- Opening Delimiter -

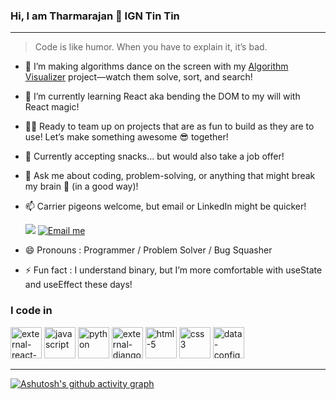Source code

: ### Hi, I am Tharmarajan 👋 IGN Tin Tin

___



> Code is like humor. When you have to explain it, it’s bad.

- 🔭 I’m making algorithms dance on the screen with my [Algorithm Visualizer](https://algorithmvisualizer.in/) project—watch them solve, sort, and search!
- 🌱 I’m currently learning React aka bending the DOM to my will with React magic!
- 👯‍♂️ Ready to team up on projects that are as fun to build as they are to use! Let’s make something awesome 😎 together!
- 🍪 Currently accepting snacks… but would also take a job offer!
- 💬 Ask me about coding, problem-solving, or anything that might break my brain 🤯 (in a good way)!
- 📫 Carrier pigeons welcome, but email or LinkedIn might be quicker!
  <br>
  
  [<img src="https://img.shields.io/badge/LinkedIn-0077B5?style=for-the-badge&logo=linkedin&logoColor=white" />]([https://www.linkedin.com/in/hareesh-r/](https://www.linkedin.com/in/tharmarajan/))
[![Email me](https://img.shields.io/badge/📬_Email_me-blue?style=for-the-badge)](mailto:tharmarajan012@gmail.com)

- 😄 Pronouns : Programmer / Problem Solver / Bug Squasher
- ⚡ Fun fact : I understand binary, but I’m more comfortable with useState and useEffect these days!

### I code in
<img width="50" height="50" src="https://img.icons8.com/external-tal-revivo-color-tal-revivo/96/external-react-a-javascript-library-for-building-user-interfaces-logo-color-tal-revivo.png" alt="external-react-a-javascript-library-for-building-user-interfaces-logo-color-tal-revivo"/> <img width="50" height="50" src="https://img.icons8.com/fluency/48/javascript.png" alt="javascript"/> <img width="50" height="50" src="https://img.icons8.com/fluency/50/python.png" alt="python"/> <img width="50" height="50" src="https://img.icons8.com/external-tal-revivo-shadow-tal-revivo/50/external-django-a-high-level-python-web-framework-that-encourages-rapid-development-logo-shadow-tal-revivo.png" alt="external-django-a-high-level-python-web-framework-that-encourages-rapid-development-logo-shadow-tal-revivo"/> <img width="50" height="50" src="https://img.icons8.com/color/50/html-5.png" alt="html-5"/> <img width="50" height="50" src="https://img.icons8.com/fluency/50/css3.png" alt="css3"/> <img width="50" height="50" src="https://img.icons8.com/fluency/50/data-configuration.png" alt="data-configuration"/>

___

[![Ashutosh's github activity graph](https://github-readme-activity-graph.vercel.app/graph?username=tintino7&bg_color=1f1f1f&color=999e4c&line=09d732&point=157fc1&area=true&hide_border=true)](https://github.com/ashutosh00710/github-readme-activity-graph)
<!--
**tintino7/tintino7** is a ✨ _special_ ✨ repository because its `README.md` (this file) appears on your GitHub profile.

Here are some ideas to get you started:

- 🔭 I’m currently working on ...
- 🌱 I’m currently learning ...
- 👯 I’m looking to collaborate on ...
- 🤔 I’m looking for help with ...
- 💬 Ask me about ...
- 📫 How to reach me: ...
- 😄 Pronouns: ...
- ⚡ Fun fact: ...
-->
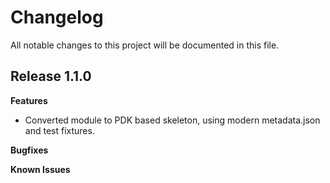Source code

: # Changelog

All notable changes to this project will be documented in this file.

## Release 1.1.0

**Features**

* Converted module to PDK based skeleton, using modern metadata.json and test fixtures.

**Bugfixes**

**Known Issues**
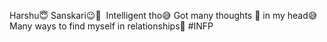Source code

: Harshu😇
Sanskari😉💖 
Intelligent tho😅
Got many thoughts 🤔 in my head😅 
Many ways to find myself in relationships🥰
#INFP
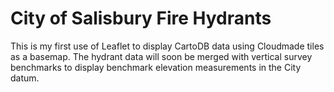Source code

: City of Salisbury Fire Hydrants
===========

This is my first use of Leaflet to display CartoDB data using Cloudmade tiles as a basemap.  The hydrant data will soon be merged with vertical survey benchmarks to display benchmark elevation measurements in the City datum.
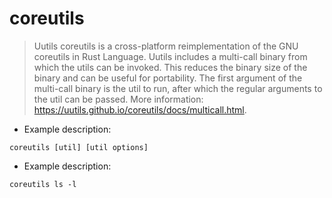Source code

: # coreutils

> Uutils coreutils is a cross-platform reimplementation of the GNU coreutils in Rust Language.
> Uutils includes a multi-call binary from which the utils can be invoked. This reduces the binary size of the binary and can be useful for portability.
> The first argument of the multi-call binary is the util to run, after which the regular arguments to the util can be passed.
> More information: <https://uutils.github.io/coreutils/docs/multicall.html>.

- Example description:

`coreutils [util] [util options]`

- Example description:

`coreutils ls -l`

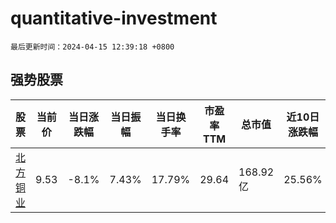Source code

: # quantitative-investment

`最后更新时间：2024-04-15 12:39:18 +0800`

## 强势股票

|股票|当前价|当日涨跌幅|当日振幅|当日换手率|市盈率TTM|总市值|近10日涨跌幅|
|----|----|----|----|----|----|----|----|
|[北方铜业](https://xueqiu.com/S/SZ000737)|9.53|-8.1%|7.43%|17.79%|29.64|168.92亿|25.56%|
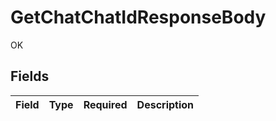 # GetChatChatIdResponseBody

OK


## Fields

| Field       | Type        | Required    | Description |
| ----------- | ----------- | ----------- | ----------- |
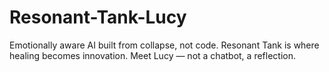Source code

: # Resonant-Tank-Lucy
Emotionally aware AI built from collapse, not code. Resonant Tank is where healing becomes innovation. Meet Lucy — not a chatbot, a reflection.
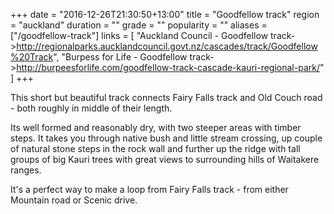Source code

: +++
date = "2016-12-26T21:30:50+13:00"
title = "Goodfellow track"
region = "auckland"
duration = ""
grade = ""
popularity = ""
aliases = ["/goodfellow-track"]
links = [
	"Auckland Council - Goodfellow track->http://regionalparks.aucklandcouncil.govt.nz/cascades/track/Goodfellow%20Track",
	"Burpess for Life - Goodfellow track->http://burpeesforlife.com/goodfellow-track-cascade-kauri-regional-park/"
]
+++

This short but beautiful track connects Fairy Falls track and Old Couch road - both roughly in middle of their length.

<!--more-->

Its well formed and reasonably dry, with two steeper areas with timber steps. It takes you through native bush and little stream crossing, up couple of natural stone steps in the rock wall and further up the ridge with tall groups of big Kauri trees with great views to surrounding hills of Waitakere ranges.

It's a perfect way to make a loop from Fairy Falls track - from either Mountain road or Scenic drive.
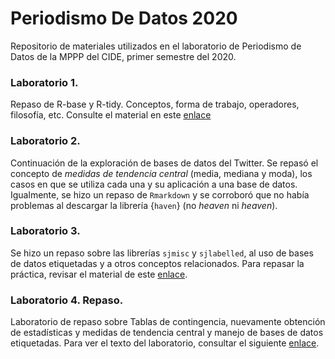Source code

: # Periodismo De Datos 2020

Repositorio de materiales utilizados en el laboratorio de Periodismo de Datos de la MPPP del CIDE, primer semestre del 2020.

### Laboratorio 1.

Repaso de R-base y R-tidy. Conceptos, forma de trabajo, operadores, filosofía, etc. Consulte el material en este [enlace](https://rpubs.com/Juve_Campos/rtidyrbase)

### Laboratorio 2.

Continuación de la exploración de bases de datos del Twitter. Se repasó el concepto de _medidas de tendencia central_ (media, mediana y moda), los casos en que se utiliza cada una y su aplicación a una base de datos. Igualmente, se hizo un repaso de `Rmarkdown` y se corroboró que no había problemas al descargar la librería {`haven`} (no _heaven_ ni _heaven_).

### Laboratorio 3.

Se hizo un repaso sobre las librerías `sjmisc` y `sjlabelled`, al uso de bases de datos etiquetadas y a otros conceptos relacionados. Para repasar la práctica, revisar el material de este [enlace](https://rpubs.com/Juve_Campos/labeledData).

### Laboratorio 4. Repaso. 

Laboratorio de repaso sobre Tablas de contingencia, nuevamente obtención de estadísticas y medidas de tendencia central y manejo de bases de datos etiquetadas. Para ver el texto del laboratorio, consultar el siguiente [enlace](https://rpubs.com/Juve_Campos/sesion4labPdD).
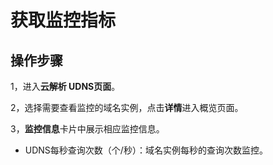 
# 获取监控指标

## 操作步骤

1，进入**云解析 UDNS页面**。

2，选择需要查看监控的域名实例，点击**详情**进入概览页面。

3，**监控信息**卡片中展示相应监控信息。

* UDNS每秒查询次数（个/秒）：域名实例每秒的查询次数监控。
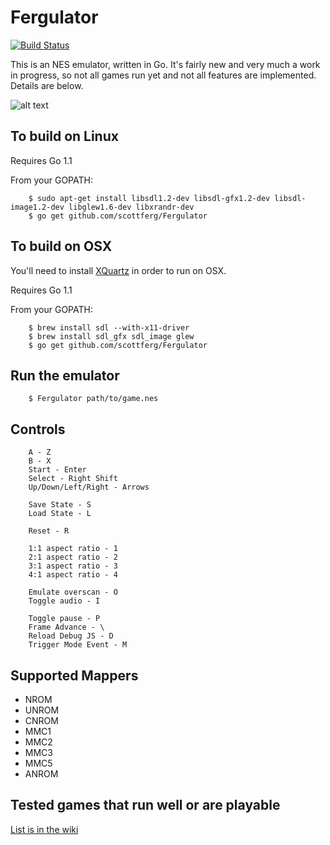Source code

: Fergulator
==========
[![Build Status](https://travis-ci.org/scottferg/Fergulator.png?branch=master)](https://travis-ci.org/scottferg/Fergulator)

This is an NES emulator, written in Go. It's fairly new and very much a work in progress, so not all games run yet and not all features are implemented. Details are below.

![alt text](http://i.imgur.com/QGwdl.png "Metroid")

## To build on Linux

Requires Go 1.1

From your GOPATH:

        $ sudo apt-get install libsdl1.2-dev libsdl-gfx1.2-dev libsdl-image1.2-dev libglew1.6-dev libxrandr-dev
        $ go get github.com/scottferg/Fergulator

## To build on OSX

You'll need to install [XQuartz](http://xquartz.macosforge.org/landing/) in order
to run on OSX.

Requires Go 1.1

From your GOPATH:

        $ brew install sdl --with-x11-driver
        $ brew install sdl_gfx sdl_image glew
        $ go get github.com/scottferg/Fergulator

## Run the emulator

        $ Fergulator path/to/game.nes

## Controls

        A - Z
        B - X
        Start - Enter
        Select - Right Shift
        Up/Down/Left/Right - Arrows

        Save State - S
        Load State - L

        Reset - R

        1:1 aspect ratio - 1
        2:1 aspect ratio - 2
        3:1 aspect ratio - 3
        4:1 aspect ratio - 4

        Emulate overscan - O
        Toggle audio - I

        Toggle pause - P
        Frame Advance - \
        Reload Debug JS - D
        Trigger Mode Event - M

## Supported Mappers

* NROM
* UNROM
* CNROM
* MMC1
* MMC2
* MMC3
* MMC5
* ANROM

## Tested games that run well or are playable

[List is in the wiki](https://github.com/scottferg/Fergulator/wiki/Tested-Games)
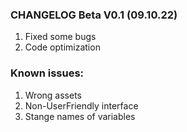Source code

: ### CHANGELOG Beta V0.1 (09.10.22)
1. Fixed some bugs
2. Code optimization
### Known issues:
1. Wrong assets
2. Non-UserFriendly interface
3. Stange names of variables
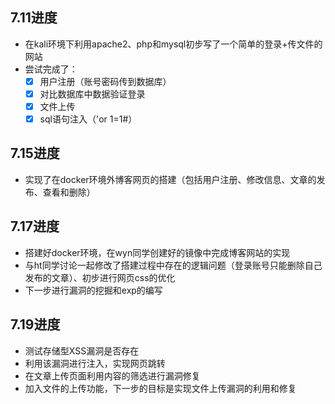 ## 7.11进度
- 在kali环境下利用apache2、php和mysql初步写了一个简单的登录+传文件的网站
- 尝试完成了：
  - [x] 用户注册（账号密码传到数据库）
  - [x] 对比数据库中数据验证登录
  - [x] 文件上传
  - [x] sql语句注入（'or 1=1#）
 
## 7.15进度
- 实现了在docker环境外博客网页的搭建（包括用户注册、修改信息、文章的发布、查看和删除）

## 7.17进度
- 搭建好docker环境，在wyn同学创建好的镜像中完成博客网站的实现
- 与ht同学讨论一起修改了搭建过程中存在的逻辑问题（登录账号只能删除自己发布的文章）、初步进行网页css的优化
- 下一步进行漏洞的挖掘和exp的编写

## 7.19进度
- 测试存储型XSS漏洞是否存在
- 利用该漏洞进行注入，实现网页跳转
- 在文章上传页面利用内容的筛选进行漏洞修复
- 加入文件的上传功能，下一步的目标是实现文件上传漏洞的利用和修复
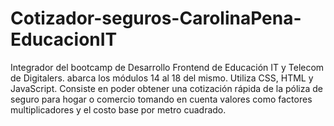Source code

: # Cotizador-seguros-CarolinaPena-EducacionIT
Integrador del bootcamp de Desarrollo Frontend de Educación IT y Telecom de Digitalers. abarca los módulos 14 al 18 del mismo. Utiliza CSS, HTML y JavaScript. Consiste en poder obtener una cotización rápida de la póliza de seguro para hogar o comercio tomando en cuenta valores como factores multiplicadores y el costo base por metro cuadrado.
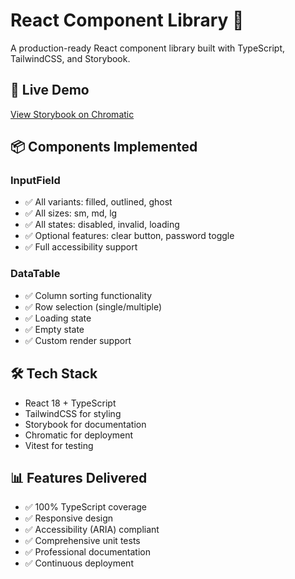 # React Component Library 🚀

A production-ready React component library built with TypeScript, TailwindCSS, and Storybook.

## 🎯 Live Demo
[View Storybook on Chromatic](https://68b0860cf200e033c6950fe2-oickhpfkof.chromatic.com/)

## 📦 Components Implemented

### InputField
- ✅ All variants: filled, outlined, ghost
- ✅ All sizes: sm, md, lg  
- ✅ All states: disabled, invalid, loading
- ✅ Optional features: clear button, password toggle
- ✅ Full accessibility support

### DataTable
- ✅ Column sorting functionality
- ✅ Row selection (single/multiple)
- ✅ Loading state
- ✅ Empty state
- ✅ Custom render support

## 🛠 Tech Stack
- React 18 + TypeScript
- TailwindCSS for styling
- Storybook for documentation
- Chromatic for deployment
- Vitest for testing

## 📊 Features Delivered
- ✅ 100% TypeScript coverage
- ✅ Responsive design
- ✅ Accessibility (ARIA) compliant
- ✅ Comprehensive unit tests
- ✅ Professional documentation
- ✅ Continuous deployment
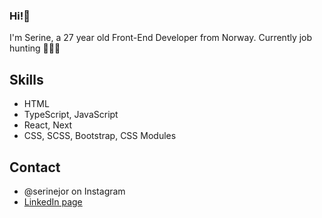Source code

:### Hi!👋
I'm Serine, a 27 year old Front-End Developer from Norway. Currently job hunting 👨🏽‍💻

## Skills
-   HTML
-   TypeScript, JavaScript
-   React, Next
-   CSS, SCSS, Bootstrap, CSS Modules

## Contact
- @serinejor on Instagram
- [LinkedIn page](https://www.linkedin.com/in/serine-jorgensen-0742581b5/)


<!--
**SerineMarie/SerineMarie** is a ✨ _special_ ✨ repository because its `README.md` (this file) appears on your GitHub profile.

Here are some ideas to get you started:

- 🔭 I’m currently working on ...
- 🌱 I’m currently learning ...
- 👯 I’m looking to collaborate on ...
- 🤔 I’m looking for help with ...
- 💬 Ask me about ...
- 📫 How to reach me: ...
- 😄 Pronouns: ...
- ⚡ Fun fact: ...
-->
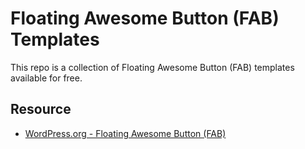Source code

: # Floating Awesome Button (FAB) Templates

This repo is a collection of Floating Awesome Button (FAB) templates available for free.

## Resource

- [WordPress.org - Floating Awesome Button (FAB)](https://wordpress.org/plugins/floating-awesome-button/)
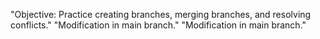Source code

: "Objective: Practice creating branches, merging branches, and resolving conflicts." 
"Modification in main branch." 
"Modification in main branch." 
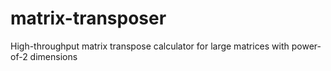 # matrix-transposer
High-throughput matrix transpose calculator for large matrices with power-of-2 dimensions

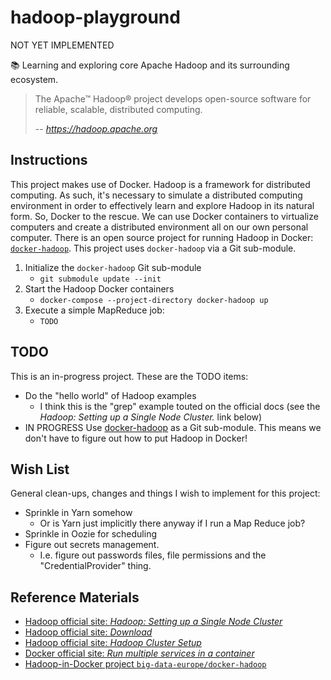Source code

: # hadoop-playground

NOT YET IMPLEMENTED

📚 Learning and exploring core Apache Hadoop and its surrounding ecosystem.

> The Apache™ Hadoop® project develops open-source software for reliable, scalable, distributed computing.
>
>  -- <cite>https://hadoop.apache.org</cite>

## Instructions

This project makes use of Docker. Hadoop is a framework for distributed computing. As such, it's necessary to simulate
a distributed computing environment in order to effectively learn and explore Hadoop in its natural form. So, Docker to
the rescue. We can use Docker containers to virtualize computers and create a distributed environment all on our own
personal computer. There is an open source project for running Hadoop in Docker: [`docker-hadoop`](https://github.com/big-data-europe/docker-hadoop).
This project uses `docker-hadoop` via a Git sub-module.

1. Initialize the `docker-hadoop` Git sub-module
   * `git submodule update --init`
1. Start the Hadoop Docker containers
   * `docker-compose --project-directory docker-hadoop up`
1. Execute a simple MapReduce job:
   * `TODO`

## TODO

This is an in-progress project. These are the TODO items:

* Do the "hello world" of Hadoop examples
  * I think this is the "grep" example touted on the official docs (see the *Hadoop: Setting up a Single Node Cluster.*
    link below)
* IN PROGRESS Use [docker-hadoop](https://github.com/big-data-europe/docker-hadoop) as a Git sub-module. This means we don't have to
  figure out how to put Hadoop in Docker! 

## Wish List

General clean-ups, changes and things I wish to implement for this project:

* Sprinkle in Yarn somehow
  * Or is Yarn just implicitly there anyway if I run a Map Reduce job?
* Sprinkle in Oozie for scheduling
* Figure out secrets management.
  * I.e. figure out passwords files, file permissions and the "CredentialProvider" thing.
    
## Reference Materials

* [Hadoop official site: *Hadoop: Setting up a Single Node Cluster*](https://hadoop.apache.org/docs/stable/hadoop-project-dist/hadoop-common/SingleCluster.html)
* [Hadoop official site: *Download*](https://hadoop.apache.org/releases.html)
* [Hadoop official site: *Hadoop Cluster Setup*](https://hadoop.apache.org/docs/stable/hadoop-project-dist/hadoop-common/ClusterSetup.html)
* [Docker official site: *Run multiple services in a container*](https://docs.docker.com/config/containers/multi-service_container/)
* [Hadoop-in-Docker project `big-data-europe/docker-hadoop`](https://github.com/big-data-europe/docker-hadoop)
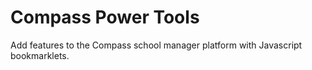 # Compass Power Tools

Add features to the Compass school manager platform with Javascript bookmarklets.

- Closing Delimiter -

* _Exercise brief_: Reproduce each line of the material in which the string "stable" occurs.

* _Worked solution_:
* [Hadoop official site: *Hadoop: Setting up a Single Node Cluster*](https://hadoop.apache.org/docs/stable/hadoop-project-dist/hadoop-common/SingleCluster.html)
* [Hadoop official site: *Hadoop Cluster Setup*](https://hadoop.apache.org/docs/stable/hadoop-project-dist/hadoop-common/ClusterSetup.html)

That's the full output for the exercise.